21 February 2009 – By Cormac Campbell
The return to 3x3s certainly made the contests more exciting after all it is much more difficult to run for three minutes than two if you are under pressure. By this token, it was the likes of Frampton and Sutcliffe who probably benefit most. Frampton has struggled to establish himself on the national stage in recent years despite the gnawing belief that he is good enough.
Bernard Dunne was already looking in excellent shape ahead of his WBA title fight with Ricardo Cordoba on March 21. The Dubliner was taking a break from training to work on RTEs broadcast of the event. Word is he has taken his training regime to a new level and is looking excellent in sparring.
Ireland box the USA next Friday at the Stadium, and although the senior finals was a sell out, the international most likely will fall well short of this. That the event takes place in the same arena just one week after the Seniors doesnt help. The Stadium is a wonderful facility, but commercially it would appear to make more sense if Belfast, Cork, Galway, Limerick and Derry were also to host international tournaments on a regular basis.
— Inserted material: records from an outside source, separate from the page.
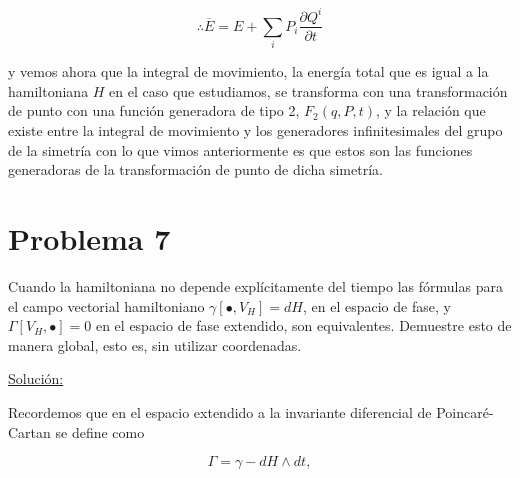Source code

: \documentclass[a4paper,10pt]{article}
\makeatletter
\numberwithin{equation}{section}
\newcommand*{\boxcolor}{blue}
\renewcommand{\boxed}[1]{\textcolor{\boxcolor}{%
\tikz[baseline={([yshift=-1ex]current bounding box.center)}] \node [rectangle, minimum width=1ex,rounded corners,draw] {\normalcolor\m@th$\displaystyle#1$};}}
\makeatother
\begin{document}
\begin{equation}
 \therefore \overline{E} = E + \sum_i P_i \frac{\partial Q^i}{\partial t}
\end{equation}

y vemos ahora que la integral de movimiento, la energía total que es igual a la hamiltoniana $H$ en el caso 
que estudiamos, se transforma con una transformación de punto con una función generadora 
de tipo 2, $F_2(q,P,t)$, y la relación que existe entre la integral de movimiento y 
los generadores infinitesimales del grupo de la simetría con lo que vimos anteriormente 
es que estos son las funciones generadoras de la transformación de punto de dicha 
simetría. 


% 
% 
% 
% 
% 

\section{Problema 7}

Cuando la hamiltoniana no depende explícitamente del tiempo las fórmulas para el 
campo vectorial hamiltoniano $\gamma[\bullet,V_H] = dH$, en el espacio de fase, 
y $\Gamma[V_H,\bullet] = 0$ en el espacio de fase extendido, son equivalentes. 
Demuestre esto de manera global, esto es, sin utilizar coordenadas.

\vspace{.3cm}

\underline{Solución:} \vspace{.3cm}

Recordemos que en el espacio extendido a la invariante diferencial de Poincaré-Cartan 
se define como

\begin{equation}
 \Gamma = \gamma - dH \wedge dt,
 \label{eq:poincareCartan}
\end{equation}
\end{document}
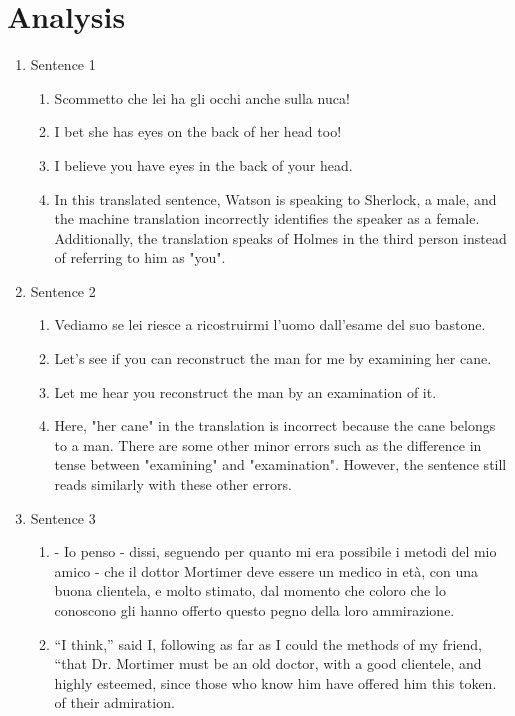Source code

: \documentclass{article}
\begin{document}
\section{Analysis}
\begin{enumerate}
    \item Sentence 1
    \begin{enumerate}[label=(\alph*)]
        \item Scommetto che lei ha gli occhi anche sulla nuca! 
        \item I bet she has eyes on the back of her head too!
        \item I believe you have eyes in the back of your head. 
        \item In this translated sentence, Watson is speaking to Sherlock, a male, and the 
        machine translation incorrectly identifies the speaker as a female. Additionally, 
        the translation speaks of Holmes in the third person instead of referring to him as "you".
    \end{enumerate}
    \item Sentence 2
    \begin{enumerate}[label=(\alph*)]
        \item Vediamo se lei riesce a ricostruirmi l'uomo dall'esame del suo bastone.
        \item Let's see if you can reconstruct the man for me by examining her cane.
        \item Let me hear you reconstruct the man by an examination of it.
        \item Here, "her cane" in the translation is incorrect because the cane belongs to
        a man. There are some other minor errors such as the difference in tense between "examining"
        and "examination". However, the sentence still reads similarly with these other errors.
    \end{enumerate}
    \item Sentence 3
    \begin{enumerate}[label=(\alph*)]
        \item    - Io penso - dissi, seguendo per quanto mi era possibile i metodi del mio amico - che il dottor Mortimer deve essere un medico in età, con una buona clientela, e molto stimato, dal momento che coloro che lo conoscono gli hanno offerto questo pegno della loro ammirazione.
        \item “I think,” said I, following as far as I could the methods of my friend, “that Dr. Mortimer must be an old doctor, with a good clientele, and highly esteemed, since those who know him have offered him this token. of their admiration.

\end{enumerate}
\end{enumerate}
\end{document}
Also, given the success of Irish amateur boxing in 2008, and the undoubted class on display on Friday, why isnt there more amateur boxing on the TV? The sport can be taken to a whole new level if it is marketed correctly. Tickets for Friday’s bill are available from the National Stadium on 01-4533371
Judging was again an issue up for debate. Some of the low scores were laughable when it was considered just how much was going on in the ring. It seems obvious, but if it looks like a shot then the button should be pressed. This doesnt seem to be happening. Judges have to become more liberal if only to reward a boxers aggression. At one stage Frampton and Joyce stood toe to toe and blasted away. They both landed four or five shots apiece the combined score of the exchange was zero. To be fair, the right man generally wins. But as regards a spectacle, all to often fans in the Stadium saw a shot, looked up to the scoreboard, saw nothing and shook their heads and grumbled.
Boxers came to the ring with the accompanyment of their respective county flags. For some reason Belfast boxers were followed by an Armagh flag (orange and white) instead of Antrim (saffron and white) or Down (red and black) – depending on which part of the city they are from. I’m sure a lot of people didn’t notice – but if you are going to do something – do it right.